No. At the end of the day, the existing solutions are all pretty close in functionality and suffer from similar drawbacks. All of the tools do more or less the same thing: run your queries with mock inputs and compare the query output to an expectation. Some are more sophisticated than others in how they construct the test scenarios and generate output, but the differences are relatively small.
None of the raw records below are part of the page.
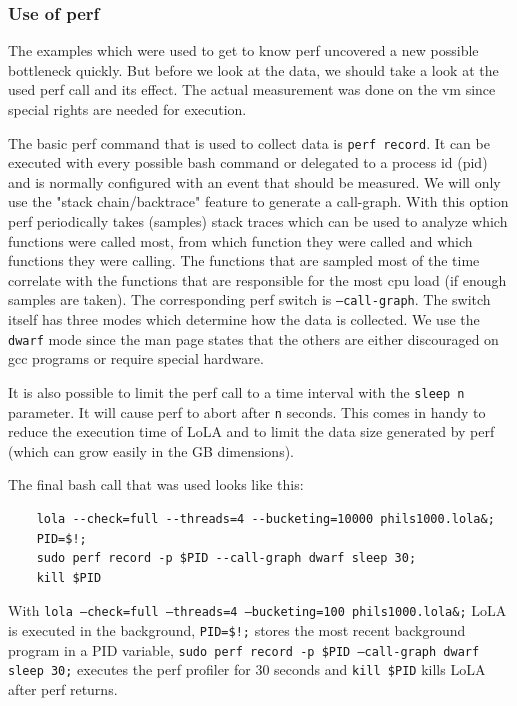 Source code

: \subsubsection{Use of perf}
The examples which were used to get to know perf uncovered a new possible bottleneck quickly. But before we look at the data, we should take a look at the used perf call and its effect. The actual measurement was done on the vm since special rights are needed for execution.

The basic perf command that is used to collect data is \texttt{perf record}. It can be executed with every possible bash command or delegated to a process id (pid) and is normally configured with an event that should be measured. We will only use the "stack chain/backtrace" feature to generate a call-graph. With this option perf periodically takes (samples) stack traces which can be used to analyze which functions were called most, from which function they were called and which functions they were calling. The functions that are sampled most of the time correlate with the functions that are responsible for the most cpu load (if enough samples are taken). The corresponding perf switch is \texttt{--call-graph}. The switch itself has three modes which determine how the data is collected. We use the \texttt{dwarf} mode since the man page states that the others are either discouraged on gcc programs or require special hardware.

It is also possible to limit the perf call to a time interval with the \texttt{sleep n} parameter. It will cause perf to abort after \texttt{n} seconds. This comes in handy to reduce the execution time of LoLA and to limit the data size generated by perf (which can grow easily in the GB dimensions).

The final bash call that was used looks like this:
\begin{lstlisting}
    lola --check=full --threads=4 --bucketing=10000 phils1000.lola&;
    PID=$!;
    sudo perf record -p $PID --call-graph dwarf sleep 30;
    kill $PID
\end{lstlisting}
With \texttt{lola --check=full --threads=4 --bucketing=100 phils1000.lola\&;} LoLA  is executed in the background, \texttt{PID=\$!;} stores the most recent background program in a PID variable, \texttt{sudo perf record -p \$PID --call-graph dwarf sleep 30;} executes the perf profiler for 30 seconds and \texttt{kill \$PID} kills LoLA after perf returns.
There are three hurdles to adoption that I can see:

The industry hasn’t coalesced around a standard. dbt has been remarkably successful even though it has significant and serious gaps (column-level lineage, unit testing, scalability); adoption has driven adoption. No unit testing solution has hit critical mass
The culture isn’t there yet. SQL developers have been producing successful solutions for decades without access to unit testing. While the rise of the analytics engineer has brought more and more software engineering best practices to SQL development, it hasn’t brought all of them, and unit testing is one of the gaps
Data mocking is still an unsolved problem. In all of the documented examples, we’re looking at a handful of columns with simple relations between a handful of tables. Real queries can be orders of magnitude more complex. The developer feels the burden of many, sometimes dozens of join conditions and the referential integrity needed to make the tests pass. To some extent, this can be seen as a feature: i. e., the developer has to reason about every join and every record. But practically speaking, it’s a slog, especially when real data that will just work is tantalizingly in reach

I’m hopeful that the increasing number of conversations about the importance of testing, quality, and standards in the industry is pushing us toward more mature practices and better outcomes. When we can develop queries as safely and quickly as we can develop other software, we’re going to unlock a lot of value.